Task statement
In the listing that follows, how many lines have the word "coursework" in them? Give only the number.
==== Data listing
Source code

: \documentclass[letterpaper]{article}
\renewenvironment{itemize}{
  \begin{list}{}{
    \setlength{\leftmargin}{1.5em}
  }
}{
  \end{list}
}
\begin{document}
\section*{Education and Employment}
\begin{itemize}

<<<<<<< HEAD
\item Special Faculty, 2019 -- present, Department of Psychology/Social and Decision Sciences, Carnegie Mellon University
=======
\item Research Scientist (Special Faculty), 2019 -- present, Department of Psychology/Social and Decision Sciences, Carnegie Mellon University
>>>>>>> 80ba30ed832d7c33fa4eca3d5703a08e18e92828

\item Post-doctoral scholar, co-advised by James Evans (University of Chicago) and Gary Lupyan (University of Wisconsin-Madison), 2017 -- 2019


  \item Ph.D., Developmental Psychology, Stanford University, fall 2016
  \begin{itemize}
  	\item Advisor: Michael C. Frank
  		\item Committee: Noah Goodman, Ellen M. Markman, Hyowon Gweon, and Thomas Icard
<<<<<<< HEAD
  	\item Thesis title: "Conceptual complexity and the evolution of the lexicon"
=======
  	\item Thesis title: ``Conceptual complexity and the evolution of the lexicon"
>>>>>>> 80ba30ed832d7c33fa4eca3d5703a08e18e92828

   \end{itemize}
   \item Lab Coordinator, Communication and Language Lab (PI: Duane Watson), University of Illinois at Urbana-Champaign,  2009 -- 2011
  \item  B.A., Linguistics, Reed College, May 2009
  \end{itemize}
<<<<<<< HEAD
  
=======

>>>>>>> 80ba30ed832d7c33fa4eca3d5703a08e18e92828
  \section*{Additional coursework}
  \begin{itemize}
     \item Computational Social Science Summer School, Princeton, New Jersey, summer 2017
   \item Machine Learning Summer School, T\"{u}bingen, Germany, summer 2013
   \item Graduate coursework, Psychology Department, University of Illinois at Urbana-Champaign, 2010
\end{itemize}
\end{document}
========
Task output
2